_Exercise materials_.
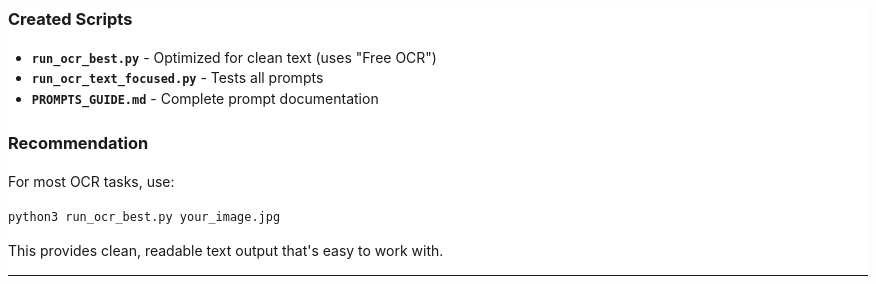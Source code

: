 ### Created Scripts

- **`run_ocr_best.py`** - Optimized for clean text (uses "Free OCR")
- **`run_ocr_text_focused.py`** - Tests all prompts
- **`PROMPTS_GUIDE.md`** - Complete prompt documentation

### Recommendation

For most OCR tasks, use:
```bash
python3 run_ocr_best.py your_image.jpg
```

This provides clean, readable text output that's easy to work with.

---

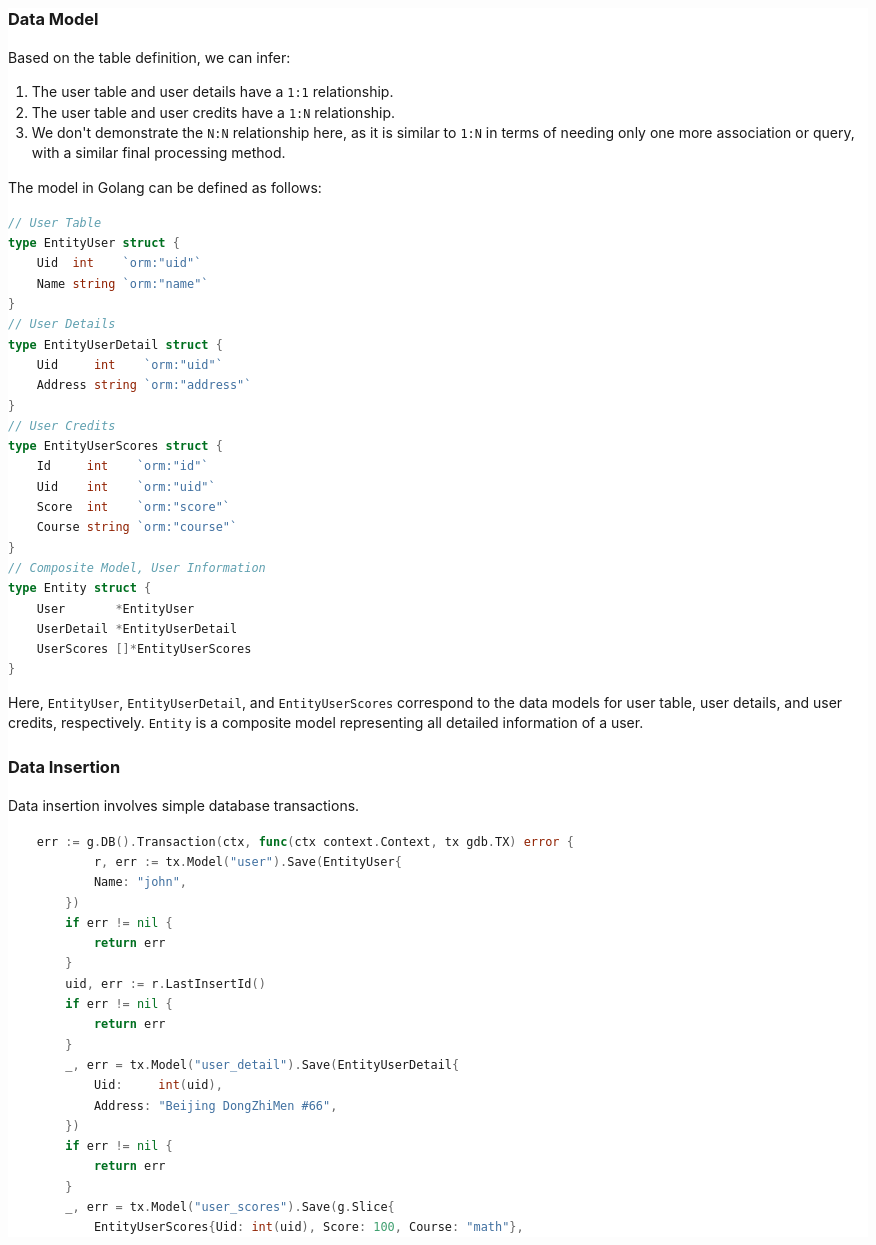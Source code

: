 ### Data Model

Based on the table definition, we can infer:

1. The user table and user details have a `1:1` relationship.
2. The user table and user credits have a `1:N` relationship.
3. We don't demonstrate the `N:N` relationship here, as it is similar to `1:N` in terms of needing only one more association or query, with a similar final processing method.

The model in Golang can be defined as follows:

```go
// User Table
type EntityUser struct {
    Uid  int    `orm:"uid"`
    Name string `orm:"name"`
}
// User Details
type EntityUserDetail struct {
    Uid     int    `orm:"uid"`
    Address string `orm:"address"`
}
// User Credits
type EntityUserScores struct {
    Id     int    `orm:"id"`
    Uid    int    `orm:"uid"`
    Score  int    `orm:"score"`
    Course string `orm:"course"`
}
// Composite Model, User Information
type Entity struct {
    User       *EntityUser
    UserDetail *EntityUserDetail
    UserScores []*EntityUserScores
}
```

Here, `EntityUser`, `EntityUserDetail`, and `EntityUserScores` correspond to the data models for user table, user details, and user credits, respectively. `Entity` is a composite model representing all detailed information of a user.

### Data Insertion

Data insertion involves simple database transactions.

```go
    err := g.DB().Transaction(ctx, func(ctx context.Context, tx gdb.TX) error {
            r, err := tx.Model("user").Save(EntityUser{
            Name: "john",
        })
        if err != nil {
            return err
        }
        uid, err := r.LastInsertId()
        if err != nil {
            return err
        }
        _, err = tx.Model("user_detail").Save(EntityUserDetail{
            Uid:     int(uid),
            Address: "Beijing DongZhiMen #66",
        })
        if err != nil {
            return err
        }
        _, err = tx.Model("user_scores").Save(g.Slice{
            EntityUserScores{Uid: int(uid), Score: 100, Course: "math"},
```
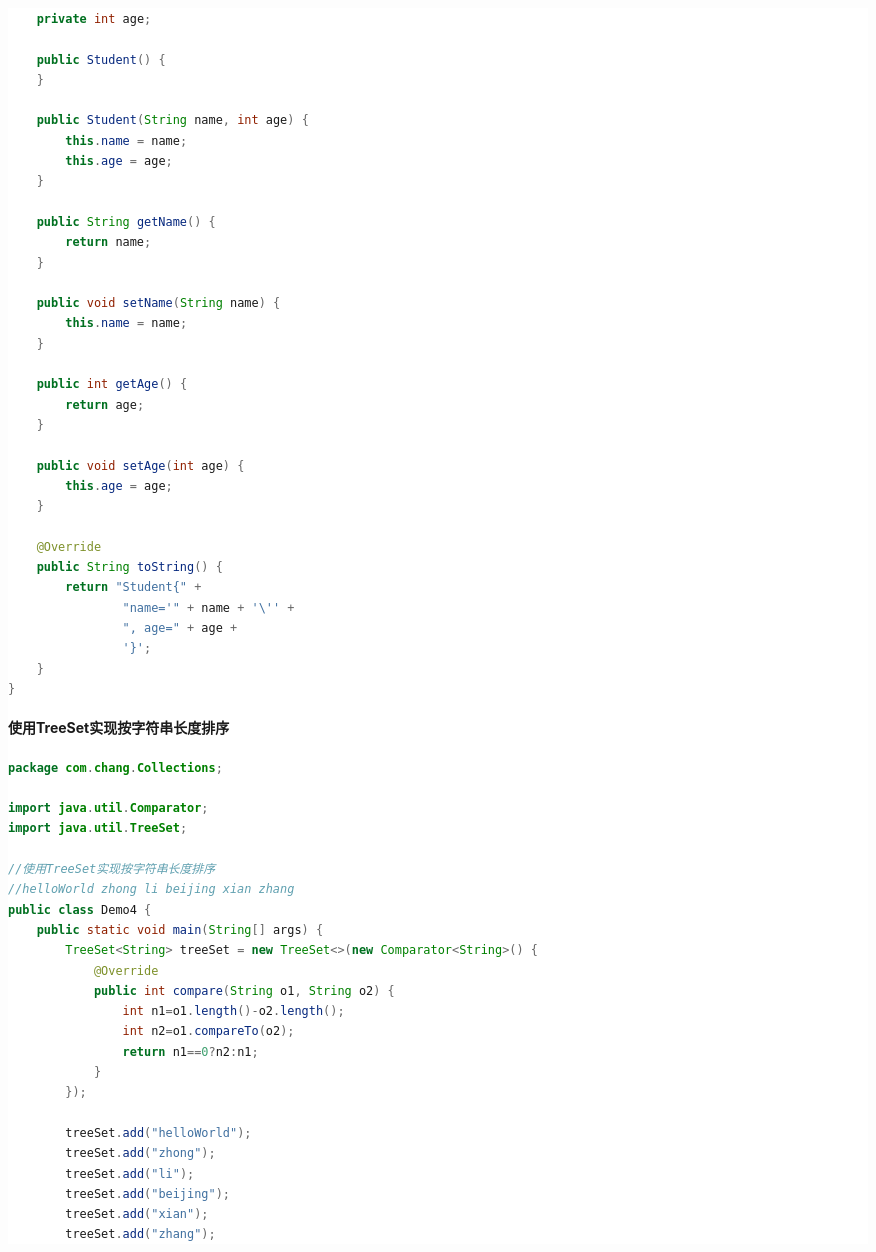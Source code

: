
 ```java
    private int age;

    public Student() {
    }

    public Student(String name, int age) {
        this.name = name;
        this.age = age;
    }

    public String getName() {
        return name;
    }

    public void setName(String name) {
        this.name = name;
    }

    public int getAge() {
        return age;
    }

    public void setAge(int age) {
        this.age = age;
    }

    @Override
    public String toString() {
        return "Student{" +
                "name='" + name + '\'' +
                ", age=" + age +
                '}';
    }
}
```

#### 使用TreeSet实现按字符串长度排序

```java
package com.chang.Collections;

import java.util.Comparator;
import java.util.TreeSet;

//使用TreeSet实现按字符串长度排序
//helloWorld zhong li beijing xian zhang
public class Demo4 {
    public static void main(String[] args) {
        TreeSet<String> treeSet = new TreeSet<>(new Comparator<String>() {
            @Override
            public int compare(String o1, String o2) {
                int n1=o1.length()-o2.length();
                int n2=o1.compareTo(o2);
                return n1==0?n2:n1;
            }
        });

        treeSet.add("helloWorld");
        treeSet.add("zhong");
        treeSet.add("li");
        treeSet.add("beijing");
        treeSet.add("xian");
        treeSet.add("zhang");

```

_What the task asks_. Take the records from their first line through the line containing "### Data Model" and please return exactly those lines, both ends included, minus the pictures.

_Your response_.
Source code

: ### Created Scripts

- **`run_ocr_best.py`** - Optimized for clean text (uses "Free OCR")
- **`run_ocr_text_focused.py`** - Tests all prompts
- **`PROMPTS_GUIDE.md`** - Complete prompt documentation

### Recommendation

For most OCR tasks, use:
```bash
python3 run_ocr_best.py your_image.jpg
```

This provides clean, readable text output that's easy to work with.

---

Source code

: ### Data Model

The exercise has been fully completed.